As Oliver Caviglioli points out in the foreword, One-Pagers is a collection of ‘the most relevant, referenced and hotly debated educational texts in recent years’. It is a great curation, and covers lots of ground (especially on learning and memory). That said, I was a tad disappointed to see that research and practice in the field of language acquisition didn’t really feature in this resource. And it could – it so could!
When will evidence-informed language teaching get more of an airing in mainstream books for educators? We are all language teachers apparently (grrrr that soundbite), yet effective language instruction doesn’t seem to get much coverage in books that are designed to help us reflect on our practice, build pedagogical knowledge, and prompt meaningful professional conversations.
This is not meant as a dig at such resources like One-Pagers, Teaching Walkthrus, and so on – I genuinely find them very useful and the authors do a great job. I just really want to see more experts out there have language development on their radar, and find ways to address the growing need for evidence-informed language teaching strategies. It would be nice for resources like these to at least nuance certain key ideas so that they don’t read as catch-alls for every aspect of teaching and learning.

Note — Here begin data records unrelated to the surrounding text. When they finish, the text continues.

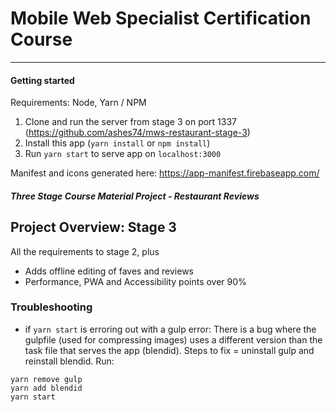# Mobile Web Specialist Certification Course

---

#### Getting started

Requirements: Node, Yarn / NPM

1. Clone and run the server from stage 3 on port 1337 (https://github.com/ashes74/mws-restaurant-stage-3)
2. Install this app (`yarn install` or `npm install`)
3. Run `yarn start` to serve app on `localhost:3000`

Manifest and icons generated here: https://app-manifest.firebaseapp.com/

#### _Three Stage Course Material Project - Restaurant Reviews_

## Project Overview: Stage 3

All the requirements to stage 2, plus

- Adds offline editing of faves and reviews
- Performance, PWA and Accessibility points over 90%

### Troubleshooting

- if `yarn start` is erroring out with a gulp error:
  There is a bug where the gulpfile (used for compressing images) uses a different version than the task file that serves the app (blendid). Steps to fix = uninstall gulp and reinstall blendid. Run:

```
yarn remove gulp
yarn add blendid
yarn start
```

If I’m not making my point clear, here’s an example – and One-Pagers is a scapegoat just because it is at hand…
Explicit instruction gets quite a lot of airtime in education these days. It may be effective in certain (maybe many?) contexts and subject areas, and it can be for language instruction too, but with caveats. E.g.
- It is widely accepted that implicit learning is the default mechanism for language acquisition. Explicit instruction should focus on processes that may speed up acquisition, such as consciousness-raising tasks.
- Consciousness-raising does not have to (and many would argue should not) take place in a ‘presentation-practice-production’ style sequence of explicit instruction. Focus-on-form approaches are seen by some as more relevant (at the point of need) and less obtrusive – putting communication first.
- Consciousness-raising tasks may involve input flooding (providing repeated examples of target language in context, in a comprehensible manner, and through both written and spoken texts). This may take time compared to explicit instruction, but it is seen by some as more meaningful and memorable.
- A deductive ‘show and tell’ is only one evidence-informed approach to presenting new content. There are many studies into deductive vs inductive approaches to explicit language instruction which suggest both approaches have merits.
- We need to understand which aspects of language can be explicitly learnt and when this may be possible (teachability/learnability, etc)
My point here is not to pull the idea of explicit instruction apart. It’s just that busy subject teachers dipping in and out of this resource may assume that explicit instruction can be applied effectively to teaching both content and language in their subject area. Alternative (and *also* evidence-informed) approaches to the teaching of language really should be explored in these resources. Otherwise, teachers overapplying some approaches might run the risk of learners’ language development heading in the wrong direction.